Il «maremoto» provocato dall'affascinante intrusa nella famiglia travolge l'io narrante, il giovane prete in lotta con la «consapevolezza» del proprio cuore («un cuore da tenere più a distanza possibile dalla gente, dalle anime e dai corpi da salvare») e sempre più costretto a dibattersi tra fede e amore terreno. Fuori, la città sotto la pioggia è «pazza» e «nera», come l'animo stravolto dell'uomo.
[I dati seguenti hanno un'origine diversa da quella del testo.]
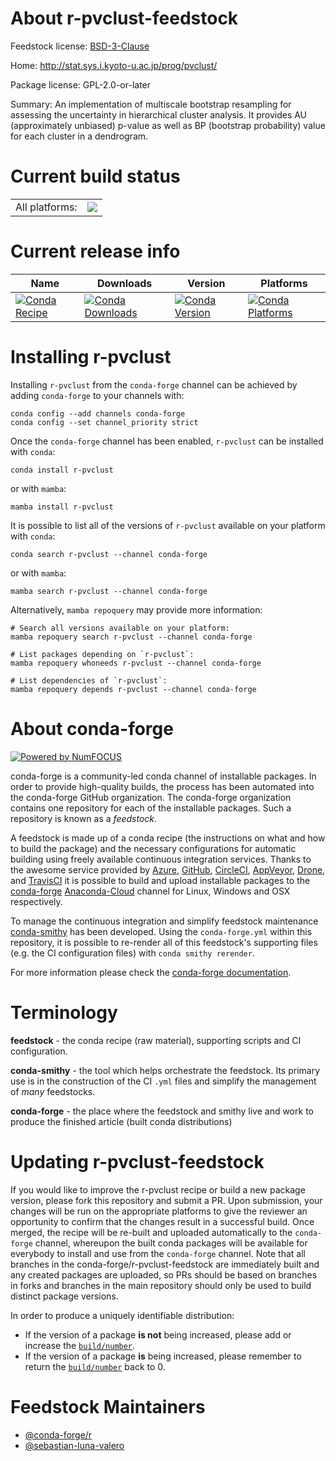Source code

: About r-pvclust-feedstock
=========================

Feedstock license: [BSD-3-Clause](https://github.com/conda-forge/r-pvclust-feedstock/blob/main/LICENSE.txt)

Home: http://stat.sys.i.kyoto-u.ac.jp/prog/pvclust/

Package license: GPL-2.0-or-later

Summary: An implementation of multiscale bootstrap resampling for assessing the uncertainty in hierarchical cluster analysis. It provides AU (approximately unbiased) p-value as well as BP (bootstrap probability) value for each cluster in a dendrogram.

Current build status
====================


<table><tr><td>All platforms:</td>
    <td>
      <a href="https://dev.azure.com/conda-forge/feedstock-builds/_build/latest?definitionId=1481&branchName=main">
        <img src="https://dev.azure.com/conda-forge/feedstock-builds/_apis/build/status/r-pvclust-feedstock?branchName=main">
      </a>
    </td>
  </tr>
</table>

Current release info
====================

| Name | Downloads | Version | Platforms |
| --- | --- | --- | --- |
| [![Conda Recipe](https://img.shields.io/badge/recipe-r--pvclust-green.svg)](https://anaconda.org/conda-forge/r-pvclust) | [![Conda Downloads](https://img.shields.io/conda/dn/conda-forge/r-pvclust.svg)](https://anaconda.org/conda-forge/r-pvclust) | [![Conda Version](https://img.shields.io/conda/vn/conda-forge/r-pvclust.svg)](https://anaconda.org/conda-forge/r-pvclust) | [![Conda Platforms](https://img.shields.io/conda/pn/conda-forge/r-pvclust.svg)](https://anaconda.org/conda-forge/r-pvclust) |

Installing r-pvclust
====================

Installing `r-pvclust` from the `conda-forge` channel can be achieved by adding `conda-forge` to your channels with:

```
conda config --add channels conda-forge
conda config --set channel_priority strict
```

Once the `conda-forge` channel has been enabled, `r-pvclust` can be installed with `conda`:

```
conda install r-pvclust
```

or with `mamba`:

```
mamba install r-pvclust
```

It is possible to list all of the versions of `r-pvclust` available on your platform with `conda`:

```
conda search r-pvclust --channel conda-forge
```

or with `mamba`:

```
mamba search r-pvclust --channel conda-forge
```

Alternatively, `mamba repoquery` may provide more information:

```
# Search all versions available on your platform:
mamba repoquery search r-pvclust --channel conda-forge

# List packages depending on `r-pvclust`:
mamba repoquery whoneeds r-pvclust --channel conda-forge

# List dependencies of `r-pvclust`:
mamba repoquery depends r-pvclust --channel conda-forge
```


About conda-forge
=================

[![Powered by
NumFOCUS](https://img.shields.io/badge/powered%20by-NumFOCUS-orange.svg?style=flat&colorA=E1523D&colorB=007D8A)](https://numfocus.org)

conda-forge is a community-led conda channel of installable packages.
In order to provide high-quality builds, the process has been automated into the
conda-forge GitHub organization. The conda-forge organization contains one repository
for each of the installable packages. Such a repository is known as a *feedstock*.

A feedstock is made up of a conda recipe (the instructions on what and how to build
the package) and the necessary configurations for automatic building using freely
available continuous integration services. Thanks to the awesome service provided by
[Azure](https://azure.microsoft.com/en-us/services/devops/), [GitHub](https://github.com/),
[CircleCI](https://circleci.com/), [AppVeyor](https://www.appveyor.com/),
[Drone](https://cloud.drone.io/welcome), and [TravisCI](https://travis-ci.com/)
it is possible to build and upload installable packages to the
[conda-forge](https://anaconda.org/conda-forge) [Anaconda-Cloud](https://anaconda.org/)
channel for Linux, Windows and OSX respectively.

To manage the continuous integration and simplify feedstock maintenance
[conda-smithy](https://github.com/conda-forge/conda-smithy) has been developed.
Using the ``conda-forge.yml`` within this repository, it is possible to re-render all of
this feedstock's supporting files (e.g. the CI configuration files) with ``conda smithy rerender``.

For more information please check the [conda-forge documentation](https://conda-forge.org/docs/).

Terminology
===========

**feedstock** - the conda recipe (raw material), supporting scripts and CI configuration.

**conda-smithy** - the tool which helps orchestrate the feedstock.
                   Its primary use is in the construction of the CI ``.yml`` files
                   and simplify the management of *many* feedstocks.

**conda-forge** - the place where the feedstock and smithy live and work to
                  produce the finished article (built conda distributions)


Updating r-pvclust-feedstock
============================

If you would like to improve the r-pvclust recipe or build a new
package version, please fork this repository and submit a PR. Upon submission,
your changes will be run on the appropriate platforms to give the reviewer an
opportunity to confirm that the changes result in a successful build. Once
merged, the recipe will be re-built and uploaded automatically to the
`conda-forge` channel, whereupon the built conda packages will be available for
everybody to install and use from the `conda-forge` channel.
Note that all branches in the conda-forge/r-pvclust-feedstock are
immediately built and any created packages are uploaded, so PRs should be based
on branches in forks and branches in the main repository should only be used to
build distinct package versions.

In order to produce a uniquely identifiable distribution:
 * If the version of a package **is not** being increased, please add or increase
   the [``build/number``](https://docs.conda.io/projects/conda-build/en/latest/resources/define-metadata.html#build-number-and-string).
 * If the version of a package **is** being increased, please remember to return
   the [``build/number``](https://docs.conda.io/projects/conda-build/en/latest/resources/define-metadata.html#build-number-and-string)
   back to 0.

Feedstock Maintainers
=====================

* [@conda-forge/r](https://github.com/conda-forge/r/)
* [@sebastian-luna-valero](https://github.com/sebastian-luna-valero/)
Un vertiginoso affanno risucchia ogni cosa: i luoghi dell'infanzia; le figure senza tempo, come quella della madre che muore in un giorno di luglio allontanandosi per sempre «disegnata dalla pioggia»; profili fugaci e imperiosi (da don Paolo sempre vestito «da ultimo Amleto» a Toti, «il più immenso dei siciliani»; da una donna simile a «un giunco pronto a spezzarsi al primo freddo» a un'altra dalla «faccia finta»); l'immagine dei Sette Viali i cui alberi «sembrano chiedere amicizia» e «trasalire» al sibilo dei venti; il ricordo della pioggia, nei lontani inverni, quando picchiettava come «su un vibràfono». E, poi, i volti, scolpiti «come certe figure sacre di scuola napoletana», in arrivo da un passato che, rissoso, s'allaccia all'oggi, con tutto il suo carico di memorie tenere e pungenti e fa vibrare in una donna la dolcezza «come uno strumento indiano». Un turbine di «fantasticherie» si trasforma in una «viva realtà» e una voce sconosciuta non dà tregua. Il dialogo serrato, il drammatico volgere dei fatti, lo sciame dei sismi linguistici chiamato a fare da controluce alle più profonde accensioni dell'io, tengono alta la tensione e la rifrangono in un prisma di colori implacabili ed eterni come il «precipizio» che può separare l'uomo da Dio.